-- Material for the task follows --

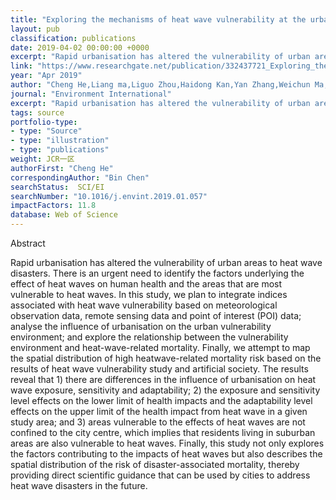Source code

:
 ```yaml
---
title: "Exploring the mechanisms of heat wave vulnerability at the urban scale based on the application of big data and artificial societies"
layout: pub
classification: publications
date: 2019-04-02 00:00:00 +0000
excerpt: "Rapid urbanisation has altered the vulnerability of urban areas to heat wave disasters. There is an urgent need to identify the factors underlying the effect of heat waves on human health and the areas that are most vulnerable to heat waves. In this study, we plan to integrate indices associated with heat wave vulnerability based on meteorological..."
link: "https://www.researchgate.net/publication/332437721_Exploring_the_mechanisms_of_heat_wave_vulnerability_at_the_urban_scale_based_on_the_application_of_big_data_and_artificial_societies"
year: "Apr 2019"
author: "Cheng He,Liang ma,Liguo Zhou,Haidong Kan,Yan Zhang,Weichun Ma,Bin Chen,"
journal: "Environment International"
excerpt: "Rapid urbanisation has altered the vulnerability of urban areas to heat wave disasters. There is an urgent need to identify the factors underlying the effect of heat waves on human health and the areas that are most vulnerable to heat waves. In this study, we plan to integrate indices associated with heat wave vulnerability based on meteorological..."
tags: source
portfolio-type: 
- type: "Source"
- type: "illustration"
- type: "publications"
weight: JCR一区
authorFirst: "Cheng He"
correspondingAuthor: "Bin Chen"
searchStatus:  SCI/EI
searchNumber: "10.1016/j.envint.2019.01.057"
impactFactors: 11.8
database: Web of Science
---
```

Abstract

Rapid urbanisation has altered the vulnerability of urban areas to heat wave disasters. There is an urgent need to identify the factors underlying the effect of heat waves on human health and the areas that are most vulnerable to heat waves. In this study, we plan to integrate indices associated with heat wave vulnerability based on meteorological observation data, remote sensing data and point of interest (POI) data; analyse the influence of urbanisation on the urban vulnerability environment; and explore the relationship between the vulnerability environment and heat-wave-related mortality. Finally, we attempt to map the spatial distribution of high heatwave-related mortality risk based on the results of heat wave vulnerability study and artificial society. The results reveal that 1) there are differences in the influence of urbanisation on heat wave exposure, sensitivity and adaptability; 2) the exposure and sensitivity level effects on the lower limit of health impacts and the adaptability level effects on the upper limit of the health impact from heat wave in a given study area; and 3) areas vulnerable to the effects of heat waves are not confined to the city centre, which implies that residents living in suburban areas are also vulnerable to heat waves. Finally, this study not only explores the factors contributing to the impacts of heat waves but also describes the spatial distribution of the risk of disaster-associated mortality, thereby providing direct scientific guidance that can be used by cities to address heat wave disasters in the future.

-- Material for the task concluded --

## Task
Determine how many lines in the listing hold the word "Cheng". Give only that figure.

## Exercise answer
2